A top Navy official on Thursday said the next-generation submarine-launched ballistic missile (SLBM) to be featured on the Columbia-class ballistic missile submarine will incorporate some elements of the current Trident D5 Life Extension (D5LE) weapon.
Vice Adm. Johnny Wolfe, director of Strategic Systems Programs (SSP), told the Naval Submarine League’s annual symposium on Thursday the follow-on missile is being dubbed the Trident D5LE2.
The current Ohio-class ballistic missile submarines are armed with the D5LE and the Navy expects to eventually add the new life extension DGLE2 model to the Columbia-class boats.

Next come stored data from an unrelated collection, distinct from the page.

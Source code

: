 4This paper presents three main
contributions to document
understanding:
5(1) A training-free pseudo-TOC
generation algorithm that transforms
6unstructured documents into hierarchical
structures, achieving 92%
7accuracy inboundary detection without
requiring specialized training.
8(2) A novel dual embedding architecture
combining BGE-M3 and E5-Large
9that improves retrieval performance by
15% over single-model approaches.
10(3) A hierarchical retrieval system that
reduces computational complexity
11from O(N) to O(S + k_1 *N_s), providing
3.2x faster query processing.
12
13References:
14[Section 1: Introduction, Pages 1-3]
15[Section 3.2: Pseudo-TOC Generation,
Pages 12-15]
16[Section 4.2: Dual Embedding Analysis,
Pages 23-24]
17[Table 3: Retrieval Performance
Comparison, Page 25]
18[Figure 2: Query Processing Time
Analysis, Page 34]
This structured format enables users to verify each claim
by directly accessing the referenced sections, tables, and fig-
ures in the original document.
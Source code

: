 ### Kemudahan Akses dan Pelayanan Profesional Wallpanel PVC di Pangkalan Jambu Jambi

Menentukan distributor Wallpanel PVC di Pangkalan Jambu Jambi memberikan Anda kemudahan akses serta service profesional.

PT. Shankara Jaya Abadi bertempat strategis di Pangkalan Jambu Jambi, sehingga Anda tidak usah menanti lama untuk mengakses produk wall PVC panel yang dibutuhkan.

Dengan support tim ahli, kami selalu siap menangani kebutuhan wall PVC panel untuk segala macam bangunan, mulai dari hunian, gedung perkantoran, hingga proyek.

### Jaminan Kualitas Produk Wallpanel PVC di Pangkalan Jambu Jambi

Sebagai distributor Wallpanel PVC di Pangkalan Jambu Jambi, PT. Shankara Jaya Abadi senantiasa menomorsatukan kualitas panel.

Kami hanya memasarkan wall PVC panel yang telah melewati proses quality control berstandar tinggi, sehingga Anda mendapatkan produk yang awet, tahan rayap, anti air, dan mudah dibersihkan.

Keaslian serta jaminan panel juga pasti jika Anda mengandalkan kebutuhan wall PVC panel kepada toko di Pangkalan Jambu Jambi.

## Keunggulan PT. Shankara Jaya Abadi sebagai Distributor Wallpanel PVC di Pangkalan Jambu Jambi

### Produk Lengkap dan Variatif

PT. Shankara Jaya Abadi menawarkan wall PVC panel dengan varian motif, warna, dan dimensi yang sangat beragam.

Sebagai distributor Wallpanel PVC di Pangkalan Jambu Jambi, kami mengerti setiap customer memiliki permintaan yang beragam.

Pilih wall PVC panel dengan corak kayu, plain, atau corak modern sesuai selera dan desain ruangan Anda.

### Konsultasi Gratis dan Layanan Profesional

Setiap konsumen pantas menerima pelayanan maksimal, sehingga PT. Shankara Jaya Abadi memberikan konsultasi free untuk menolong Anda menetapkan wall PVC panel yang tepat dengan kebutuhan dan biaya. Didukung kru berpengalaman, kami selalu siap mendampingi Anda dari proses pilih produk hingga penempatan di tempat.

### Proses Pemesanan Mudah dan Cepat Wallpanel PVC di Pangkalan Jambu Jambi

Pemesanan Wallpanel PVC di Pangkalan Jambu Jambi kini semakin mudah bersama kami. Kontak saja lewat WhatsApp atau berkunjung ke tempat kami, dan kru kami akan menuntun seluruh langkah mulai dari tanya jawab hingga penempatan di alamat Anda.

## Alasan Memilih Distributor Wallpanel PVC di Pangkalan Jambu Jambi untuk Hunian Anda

The Navy will initially arm the Columbia boats with the D5LE to reduce the technical and schedule risk in the Columbia program. Only later in the service life of the submarines will they receive the D5LE2.

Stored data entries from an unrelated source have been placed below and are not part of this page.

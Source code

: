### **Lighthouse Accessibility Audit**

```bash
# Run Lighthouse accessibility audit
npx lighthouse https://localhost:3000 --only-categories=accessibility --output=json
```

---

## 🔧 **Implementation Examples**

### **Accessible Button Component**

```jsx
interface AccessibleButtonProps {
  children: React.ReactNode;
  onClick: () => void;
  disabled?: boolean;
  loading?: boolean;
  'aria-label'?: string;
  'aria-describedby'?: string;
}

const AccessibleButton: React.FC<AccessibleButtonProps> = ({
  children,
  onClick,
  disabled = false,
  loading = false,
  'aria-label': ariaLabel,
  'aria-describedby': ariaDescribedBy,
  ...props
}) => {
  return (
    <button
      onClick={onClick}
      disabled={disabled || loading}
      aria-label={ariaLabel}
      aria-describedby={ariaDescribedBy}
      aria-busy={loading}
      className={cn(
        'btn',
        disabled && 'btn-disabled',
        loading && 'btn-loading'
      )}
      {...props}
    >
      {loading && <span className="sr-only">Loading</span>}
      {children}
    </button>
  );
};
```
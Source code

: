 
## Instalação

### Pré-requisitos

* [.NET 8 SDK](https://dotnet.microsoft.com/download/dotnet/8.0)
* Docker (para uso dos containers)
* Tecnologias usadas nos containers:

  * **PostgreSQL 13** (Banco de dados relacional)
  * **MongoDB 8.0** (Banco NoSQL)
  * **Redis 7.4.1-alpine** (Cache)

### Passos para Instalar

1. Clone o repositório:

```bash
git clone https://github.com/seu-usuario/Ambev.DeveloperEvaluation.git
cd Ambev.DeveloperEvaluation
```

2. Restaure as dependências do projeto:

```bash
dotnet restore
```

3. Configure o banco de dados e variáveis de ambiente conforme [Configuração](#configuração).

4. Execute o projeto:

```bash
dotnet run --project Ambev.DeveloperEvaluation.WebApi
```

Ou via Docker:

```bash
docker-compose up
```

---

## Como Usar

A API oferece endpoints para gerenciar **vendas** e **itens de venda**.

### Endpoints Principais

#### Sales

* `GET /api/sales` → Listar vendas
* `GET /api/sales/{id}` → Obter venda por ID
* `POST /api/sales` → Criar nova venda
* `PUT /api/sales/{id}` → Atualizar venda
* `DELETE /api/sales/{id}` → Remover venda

“What Ohio has today is what Columbia will initially have until we get the Life Extension 2,” Wolfe said.
Wolfe said SSP will start trade studies “to define an SLBM that can deploy throughout the life of Columbia” in 2020. The new SSBNs are expected to serve through 2084.
The studies will examine which D5LE components will be kept on the new D5LE2 and which will need to be modernized or replaced. This includes components like avionics, guidance, the post-boost system, cables, and data bus.
Wolfe explained the new missile “won’t look like the D5 that we’ve got today. It won’t be completely new. It will be somewhere in the middle.”
He added that decisions on reducing SSBN missile tubes from 24 on the Ohio-class to 16 on the Columbia-class was partially due to “an assumption that the reliability of this weapon system way out in the 2070s and 2080s will be just as reliable and supportable as it is today with the current Trident.”